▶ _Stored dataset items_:
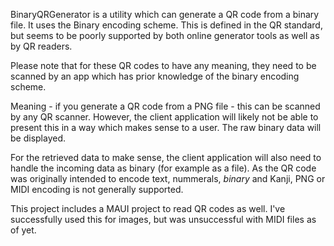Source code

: BinaryQRGenerator is a utility which can generate a QR code from a binary file.
It uses the Binary encoding scheme. This is defined in the QR standard, but seems to be poorly supported by both online generator tools as well as by QR readers.

Please note that for these QR codes to have any meaning, they need to be scanned by an app which has prior knowledge of the binary encoding scheme.

Meaning - if you generate a QR code from a PNG file - this can be scanned by any QR scanner. However, the client application will likely not be able to present this in a way which makes sense to a user. The raw binary data will be displayed.

For the retrieved data to make sense, the client application will also need to handle the incoming data as binary (for example as a file). As the QR code was originally intended to encode text, nummerals, *binary* and Kanji, PNG or MIDI encoding is not generally supported. 

This project includes a MAUI project to read QR codes as well. I've successfully used this for images, but was unsuccessful with MIDI files as of yet.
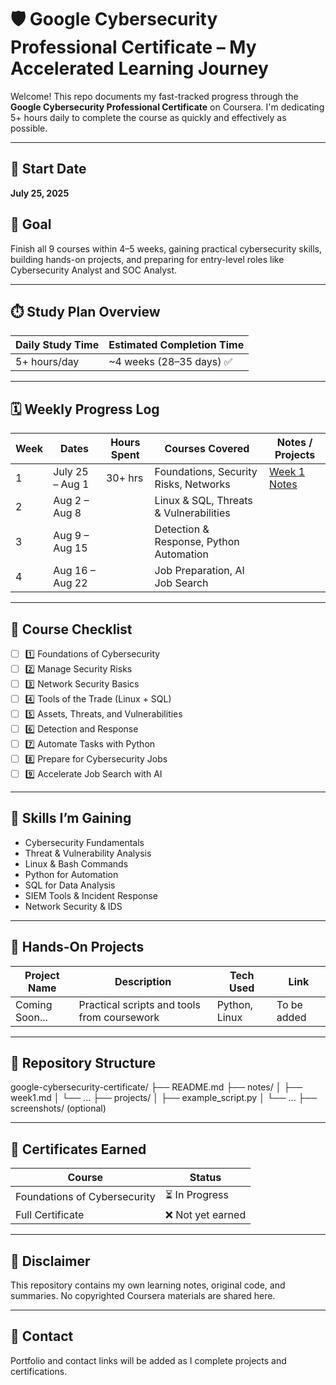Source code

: # 🛡️ Google Cybersecurity Professional Certificate – My Accelerated Learning Journey

Welcome! This repo documents my fast-tracked progress through the **Google Cybersecurity Professional Certificate** on Coursera. I'm dedicating 5+ hours daily to complete the course as quickly and effectively as possible.

---

## 📅 Start Date  
**July 25, 2025**

## 🎯 Goal  
Finish all 9 courses within 4–5 weeks, gaining practical cybersecurity skills, building hands-on projects, and preparing for entry-level roles like Cybersecurity Analyst and SOC Analyst.

---

## ⏱️ Study Plan Overview

| Daily Study Time | Estimated Completion Time |
|------------------|---------------------------|
| 5+ hours/day     | ~4 weeks (28–35 days) ✅  |

---

## 🗓️ Weekly Progress Log

| Week | Dates           | Hours Spent | Courses Covered                 | Notes / Projects                     |
|------|------------------|-------------|-------------------------------|-------------------------------------|
| 1    | July 25 – Aug 1  | 30+ hrs     | Foundations, Security Risks, Networks | [Week 1 Notes](notes/week1.md)      |
| 2    | Aug 2 – Aug 8    |             | Linux & SQL, Threats & Vulnerabilities |                                     |
| 3    | Aug 9 – Aug 15   |             | Detection & Response, Python Automation |                                     |
| 4    | Aug 16 – Aug 22  |             | Job Preparation, AI Job Search  |                                     |

---

## 📘 Course Checklist

- [ ] 1️⃣ Foundations of Cybersecurity  
- [ ] 2️⃣ Manage Security Risks  
- [ ] 3️⃣ Network Security Basics  
- [ ] 4️⃣ Tools of the Trade (Linux + SQL)  
- [ ] 5️⃣ Assets, Threats, and Vulnerabilities  
- [ ] 6️⃣ Detection and Response  
- [ ] 7️⃣ Automate Tasks with Python  
- [ ] 8️⃣ Prepare for Cybersecurity Jobs  
- [ ] 9️⃣ Accelerate Job Search with AI

---

## 🧠 Skills I’m Gaining

- Cybersecurity Fundamentals  
- Threat & Vulnerability Analysis  
- Linux & Bash Commands  
- Python for Automation  
- SQL for Data Analysis  
- SIEM Tools & Incident Response  
- Network Security & IDS

---

## 🧪 Hands-On Projects

| Project Name           | Description                              | Tech Used     | Link        |
|------------------------|------------------------------------------|---------------|-------------|
| Coming Soon...         | Practical scripts and tools from coursework | Python, Linux | To be added |

---

## 📂 Repository Structure

google-cybersecurity-certificate/
├── README.md
├── notes/
│ ├── week1.md
│ └── ...
├── projects/
│ ├── example_script.py
│ └── ...
├── screenshots/ (optional)


---

## 🏁 Certificates Earned

| Course | Status       |
|--------|--------------|
| Foundations of Cybersecurity | ⏳ In Progress |
| Full Certificate             | ❌ Not yet earned |

---

## 📌 Disclaimer

This repository contains my own learning notes, original code, and summaries. No copyrighted Coursera materials are shared here.

---

## 🔗 Contact

Portfolio and contact links will be added as I complete projects and certifications.
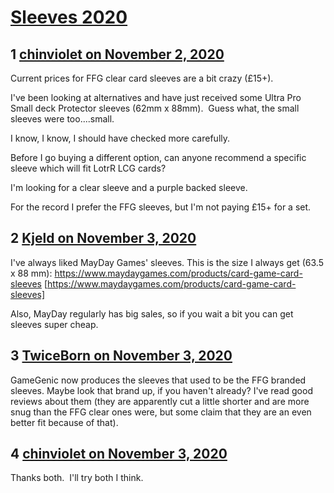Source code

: # [Sleeves 2020](https://community.fantasyflightgames.com/topic/312300-sleeves-2020/)

## 1 [chinviolet on November 2, 2020](https://community.fantasyflightgames.com/topic/312300-sleeves-2020/?do=findComment&comment=4009605)

Current prices for FFG clear card sleeves are a bit crazy (£15+). 

I've been looking at alternatives and have just received some Ultra Pro Small deck Protector sleeves (62mm x 88mm).  Guess what, the small sleeves were too....small.  

I know, I know, I should have checked more carefully.

Before I go buying a different option, can anyone recommend a specific sleeve which will fit LotrR LCG cards?  

I'm looking for a clear sleeve and a purple backed sleeve.

For the record I prefer the FFG sleeves, but I'm not paying £15+ for a set.

## 2 [Kjeld on November 3, 2020](https://community.fantasyflightgames.com/topic/312300-sleeves-2020/?do=findComment&comment=4009918)

I've always liked MayDay Games' sleeves. This is the size I always get (63.5 x 88 mm): https://www.maydaygames.com/products/card-game-card-sleeves [https://www.maydaygames.com/products/card-game-card-sleeves]

Also, MayDay regularly has big sales, so if you wait a bit you can get sleeves super cheap.

## 3 [TwiceBorn on November 3, 2020](https://community.fantasyflightgames.com/topic/312300-sleeves-2020/?do=findComment&comment=4010015)

GameGenic now produces the sleeves that used to be the FFG branded sleeves. Maybe look that brand up, if you haven't already? I've read good reviews about them (they are apparently cut a little shorter and are more snug than the FFG clear ones were, but some claim that they are an even better fit because of that). 

## 4 [chinviolet on November 3, 2020](https://community.fantasyflightgames.com/topic/312300-sleeves-2020/?do=findComment&comment=4010237)

Thanks both.  I'll try both I think.

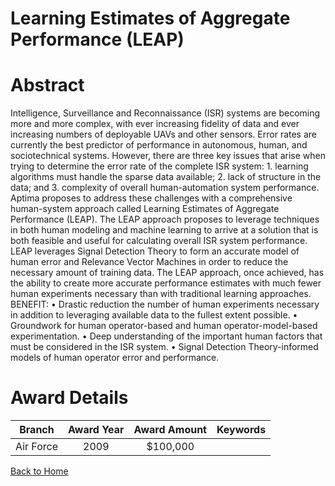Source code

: 
Learning Estimates of Aggregate Performance (LEAP)
==================================================

# Abstract


Intelligence, Surveillance and Reconnaissance (ISR) systems are becoming more and more complex, with ever increasing fidelity of data and ever increasing numbers of deployable UAVs and other sensors.  Error rates are currently the best predictor of performance in autonomous, human, and sociotechnical systems. However, there are three key issues that arise when trying to determine the error rate of the complete ISR system: 1. learning algorithms must handle the sparse data available; 2. lack of structure in the data; and 3. complexity of overall human-automation system performance.  Aptima proposes to address these challenges with a comprehensive human-system approach called Learning Estimates of Aggregate Performance (LEAP).  The LEAP approach proposes to leverage techniques in both human modeling and machine learning to arrive at a solution that is both feasible and useful for calculating overall ISR system performance.  LEAP leverages Signal Detection Theory to form an accurate model of human error and Relevance Vector Machines in order to reduce the necessary amount of training data. The LEAP approach, once achieved, has the ability to create more accurate performance estimates with much fewer human experiments necessary than with traditional learning approaches.  BENEFIT:   • Drastic reduction the number of human experiments necessary in addition to leveraging available data to the fullest extent possible.  • Groundwork for human operator-based and human operator-model-based experimentation. • Deep understanding of the important human factors that must be considered in the ISR system. • Signal Detection Theory-informed models of human operator error and performance.  

# Award Details

|Branch|Award Year|Award Amount|Keywords|
| :---: | :---: | :---: | :---: |
|Air Force|2009|$100,000||
  
  


[Back to Home](https://github.com/chrischow/dod_sbir_awards#1327)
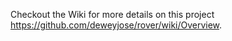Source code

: Checkout the Wiki for more details on this project https://github.com/deweyjose/rover/wiki/Overview.
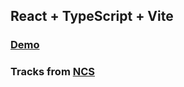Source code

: ## React + TypeScript + Vite

### [Demo](https://music-app-ddm.vercel.app/)  

### Tracks from [NCS](https://ncs.io/)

▶ _What is needed_:
Exclude images. Return the data above verbatim.

▶ _Exercise output_:
Source code

: BinaryQRGenerator is a utility which can generate a QR code from a binary file.
It uses the Binary encoding scheme. This is defined in the QR standard, but seems to be poorly supported by both online generator tools as well as by QR readers.

Please note that for these QR codes to have any meaning, they need to be scanned by an app which has prior knowledge of the binary encoding scheme.

Meaning - if you generate a QR code from a PNG file - this can be scanned by any QR scanner. However, the client application will likely not be able to present this in a way which makes sense to a user. The raw binary data will be displayed.

For the retrieved data to make sense, the client application will also need to handle the incoming data as binary (for example as a file). As the QR code was originally intended to encode text, nummerals, *binary* and Kanji, PNG or MIDI encoding is not generally supported. 

This project includes a MAUI project to read QR codes as well. I've successfully used this for images, but was unsuccessful with MIDI files as of yet.
Source code

: # 🛡️ Google Cybersecurity Professional Certificate – My Accelerated Learning Journey

Welcome! This repo documents my fast-tracked progress through the **Google Cybersecurity Professional Certificate** on Coursera. I'm dedicating 5+ hours daily to complete the course as quickly and effectively as possible.

---

## 📅 Start Date  
**July 25, 2025**

## 🎯 Goal  
Finish all 9 courses within 4–5 weeks, gaining practical cybersecurity skills, building hands-on projects, and preparing for entry-level roles like Cybersecurity Analyst and SOC Analyst.

---

## ⏱️ Study Plan Overview

| Daily Study Time | Estimated Completion Time |
|------------------|---------------------------|
| 5+ hours/day     | ~4 weeks (28–35 days) ✅  |

---

## 🗓️ Weekly Progress Log

| Week | Dates           | Hours Spent | Courses Covered                 | Notes / Projects                     |
|------|------------------|-------------|-------------------------------|-------------------------------------|
| 1    | July 25 – Aug 1  | 30+ hrs     | Foundations, Security Risks, Networks | [Week 1 Notes](notes/week1.md)      |
| 2    | Aug 2 – Aug 8    |             | Linux & SQL, Threats & Vulnerabilities |                                     |
| 3    | Aug 9 – Aug 15   |             | Detection & Response, Python Automation |                                     |
| 4    | Aug 16 – Aug 22  |             | Job Preparation, AI Job Search  |                                     |

---

## 📘 Course Checklist

- [ ] 1️⃣ Foundations of Cybersecurity  
- [ ] 2️⃣ Manage Security Risks  
- [ ] 3️⃣ Network Security Basics  
- [ ] 4️⃣ Tools of the Trade (Linux + SQL)  
- [ ] 5️⃣ Assets, Threats, and Vulnerabilities  
- [ ] 6️⃣ Detection and Response  
- [ ] 7️⃣ Automate Tasks with Python  
- [ ] 8️⃣ Prepare for Cybersecurity Jobs  
- [ ] 9️⃣ Accelerate Job Search with AI

---

## 🧠 Skills I’m Gaining

- Cybersecurity Fundamentals  
- Threat & Vulnerability Analysis  
- Linux & Bash Commands  
- Python for Automation  
- SQL for Data Analysis  
- SIEM Tools & Incident Response  
- Network Security & IDS

---

## 🧪 Hands-On Projects

| Project Name           | Description                              | Tech Used     | Link        |
|------------------------|------------------------------------------|---------------|-------------|
| Coming Soon...         | Practical scripts and tools from coursework | Python, Linux | To be added |

---

## 📂 Repository Structure

google-cybersecurity-certificate/
├── README.md
├── notes/
│ ├── week1.md
│ └── ...
├── projects/
│ ├── example_script.py
│ └── ...
├── screenshots/ (optional)


---

## 🏁 Certificates Earned

| Course | Status       |
|--------|--------------|
| Foundations of Cybersecurity | ⏳ In Progress |
| Full Certificate             | ❌ Not yet earned |

---

## 📌 Disclaimer

This repository contains my own learning notes, original code, and summaries. No copyrighted Coursera materials are shared here.

---

## 🔗 Contact

Portfolio and contact links will be added as I complete projects and certifications.
Source code

: # [Sleeves 2020](https://community.fantasyflightgames.com/topic/312300-sleeves-2020/)

## 1 [chinviolet on November 2, 2020](https://community.fantasyflightgames.com/topic/312300-sleeves-2020/?do=findComment&comment=4009605)

Current prices for FFG clear card sleeves are a bit crazy (£15+). 

I've been looking at alternatives and have just received some Ultra Pro Small deck Protector sleeves (62mm x 88mm).  Guess what, the small sleeves were too....small.  

I know, I know, I should have checked more carefully.

Before I go buying a different option, can anyone recommend a specific sleeve which will fit LotrR LCG cards?  

I'm looking for a clear sleeve and a purple backed sleeve.

For the record I prefer the FFG sleeves, but I'm not paying £15+ for a set.

## 2 [Kjeld on November 3, 2020](https://community.fantasyflightgames.com/topic/312300-sleeves-2020/?do=findComment&comment=4009918)

I've always liked MayDay Games' sleeves. This is the size I always get (63.5 x 88 mm): https://www.maydaygames.com/products/card-game-card-sleeves [https://www.maydaygames.com/products/card-game-card-sleeves]

Also, MayDay regularly has big sales, so if you wait a bit you can get sleeves super cheap.

## 3 [TwiceBorn on November 3, 2020](https://community.fantasyflightgames.com/topic/312300-sleeves-2020/?do=findComment&comment=4010015)

GameGenic now produces the sleeves that used to be the FFG branded sleeves. Maybe look that brand up, if you haven't already? I've read good reviews about them (they are apparently cut a little shorter and are more snug than the FFG clear ones were, but some claim that they are an even better fit because of that). 

## 4 [chinviolet on November 3, 2020](https://community.fantasyflightgames.com/topic/312300-sleeves-2020/?do=findComment&comment=4010237)

Thanks both.  I'll try both I think.

Source code

: 
Learning Estimates of Aggregate Performance (LEAP)
==================================================

# Abstract


Intelligence, Surveillance and Reconnaissance (ISR) systems are becoming more and more complex, with ever increasing fidelity of data and ever increasing numbers of deployable UAVs and other sensors.  Error rates are currently the best predictor of performance in autonomous, human, and sociotechnical systems. However, there are three key issues that arise when trying to determine the error rate of the complete ISR system: 1. learning algorithms must handle the sparse data available; 2. lack of structure in the data; and 3. complexity of overall human-automation system performance.  Aptima proposes to address these challenges with a comprehensive human-system approach called Learning Estimates of Aggregate Performance (LEAP).  The LEAP approach proposes to leverage techniques in both human modeling and machine learning to arrive at a solution that is both feasible and useful for calculating overall ISR system performance.  LEAP leverages Signal Detection Theory to form an accurate model of human error and Relevance Vector Machines in order to reduce the necessary amount of training data. The LEAP approach, once achieved, has the ability to create more accurate performance estimates with much fewer human experiments necessary than with traditional learning approaches.  BENEFIT:   • Drastic reduction the number of human experiments necessary in addition to leveraging available data to the fullest extent possible.  • Groundwork for human operator-based and human operator-model-based experimentation. • Deep understanding of the important human factors that must be considered in the ISR system. • Signal Detection Theory-informed models of human operator error and performance.  

# Award Details

|Branch|Award Year|Award Amount|Keywords|
| :---: | :---: | :---: | :---: |
|Air Force|2009|$100,000||
  
  


[Back to Home](https://github.com/chrischow/dod_sbir_awards#1327)
Source code

: Checkout the Wiki for more details on this project https://github.com/deweyjose/rover/wiki/Overview.
Source code

: ## React + TypeScript + Vite

### [Demo](https://music-app-ddm.vercel.app/)  

### Tracks from [NCS](https://ncs.io/)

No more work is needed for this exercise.